-------- Provided entries

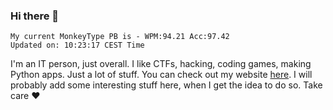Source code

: ### Hi there 👋
<!-- PB START -->
```
My current MonkeyType PB is - WPM:94.21 Acc:97.42
Updated on: 10:23:17 CEST Time
```
<!-- PB END -->
I'm an IT person, just overall. I like CTFs, hacking, coding games, making Python apps. Just a lot of stuff.
You can check out my website [here](https://skill3472.github.io/).
I will probably add some interesting stuff here, when I get the idea to do so. Take care ❤️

----------------

◆ Task prompt:
Transcribe the material above in full. No picture is to be copied.

◆ Result below:
Source code

: ### Hi there 👋
<!-- PB START -->
```
My current MonkeyType PB is - WPM:94.21 Acc:97.42
Updated on: 10:23:17 CEST Time
```
<!-- PB END -->
I'm an IT person, just overall. I like CTFs, hacking, coding games, making Python apps. Just a lot of stuff.
You can check out my website [here](https://skill3472.github.io/).
I will probably add some interesting stuff here, when I get the idea to do so. Take care ❤️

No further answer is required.